Zanzibar court strikes down law limiting liquor importers

Court pic

What you need to know:

  •  The court’s decision now compels the Zanzibar Liquor Control Board (ZLCB) to grant QMB their previously denied license and return any seized containers and their sale proceeds.

Unguja. The High Court in Zanzibar has struck down a key provision in the Liquor Control Act (LCA), calling it unconstitutional. The law, enacted in 2020, limited the number of companies allowed to import liquor to just three.

Judge George J. Kazi ruled Section 33(1) of the LCA “inoperative” and “a nullity in law,” effectively rendering it unenforceable. The section restricted import permits to Zanzibari-owned businesses and capped the total number of permits at three.

The case was brought by Quality Meat and Beverage Supplies (QMB) after they were denied a liquor import license due to the limitations in the LCA of 2020.

 The court’s decision now compels the Zanzibar Liquor Control Board (ZLCB) to grant QMB their previously denied license and return any seized containers and their sale proceeds.

Judge Kazi found the restriction on import permits violated several fundamental rights enshrined in the Zanzibar Constitution, including the freedom to conduct business and the right to earn a living.                                                    

The judge highlighted that the Constitution protects citizens’ right to pursue business ventures for their livelihood. Section 33(1), in his view, discriminated against those seeking to enter the liquor import market, unfairly limiting opportunities to just three entities.

The Judge pointed out that both the Zanzibar Constitution and the Fair Competition and Consumer Protection Act (FCFCPA) prohibit businesses from acting in a way that stifles competition or hinders new entrants in the market.

He concluded that any legislation containing provisions contradicting the FCFCPA “will not only lack a force of law but will also contravene section 10 (d) of the Constitution.”

The Judge further questioned the justification provided by the government for the restriction. While the government argued it was necessary to control excessive liquor imports, Judge Kazi noted the absence of evidence supporting this claim.

He pointed out that the law lacked any regulations to limit the quantity of liquor even the three licensed importers could bring in.

The Judge specifically addressed the government’s failure to present evidence: “Is there excessive liquor importation in Zanzibar that is beyond the market demand? Does the law impose any restriction against the three licenced importers on the quantity of liquor to be imported...?”

 The Judge concluded his ruling by highlighting that the government “did not address the Court on those questions.”

According to the petition filed by QMB, they had ordered merchandise to avoid delays and customer inconvenience before their previous license expired and their renewal application was rejected.

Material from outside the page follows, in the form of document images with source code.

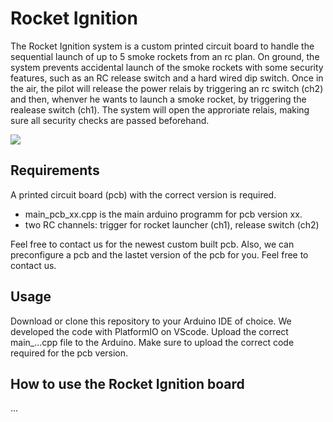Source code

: # Rocket Ignition
The Rocket Ignition system is a custom printed circuit board to handle the sequential launch of up to 5 smoke rockets from an rc plan. On ground, the system prevents accidental launch of the smoke rockets with some security features, such as an RC release switch and a hard wired dip switch. 
Once in the air, the pilot will release the power relais by triggering an rc switch (ch2) and then, whenver he wants to launch a smoke rocket, by triggering the realease switch (ch1). The system will open the approriate relais, making sure all security checks are passed beforehand. 

![ ](github/oroant/Rocket_Ignition/images/rocketIgninter_Pin_Schema.png)


## Requirements
A printed circuit board (pcb) with the correct version is required. 
- main_pcb_xx.cpp is the main arduino programm for pcb version xx. 
- two RC channels: trigger for rocket launcher (ch1), release switch (ch2)

Feel free to contact us for the newest custom built pcb. 
Also, we can preconfigure a pcb and the lastet version of the pcb for you. Feel free to contact us. 

## Usage
Download or clone this repository to your Arduino IDE of choice. We developed the code with PlatformIO on VScode. 
Upload the correct main_...cpp file to the Arduino. Make sure to upload the correct code required for the pcb version. 

## How to use the Rocket Ignition board
...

These goods were subsequently detained upon arrival at the Zanzibar port and slated for auction. QMB argued that the LCA was arbitrary, violated the Constitution, and contradicted the FCFCPA.

The Court’s decision is a victory for QMB and paves the way for increased competition in Zanzibar’s liquor import market.

 The ruling also sets a precedent for challenging laws deemed anti-competitive and restrictive of business freedoms.  This comes at a time when three other importers ZMMI, One Stop and Scotch Store who were this year denied licences have cargo worth billions being held at the port of Malindi.

 It, however, remains to be seen whether the Zanzibar government will appeal the decision or seek to amend the LCA to address the concerns raised by the court.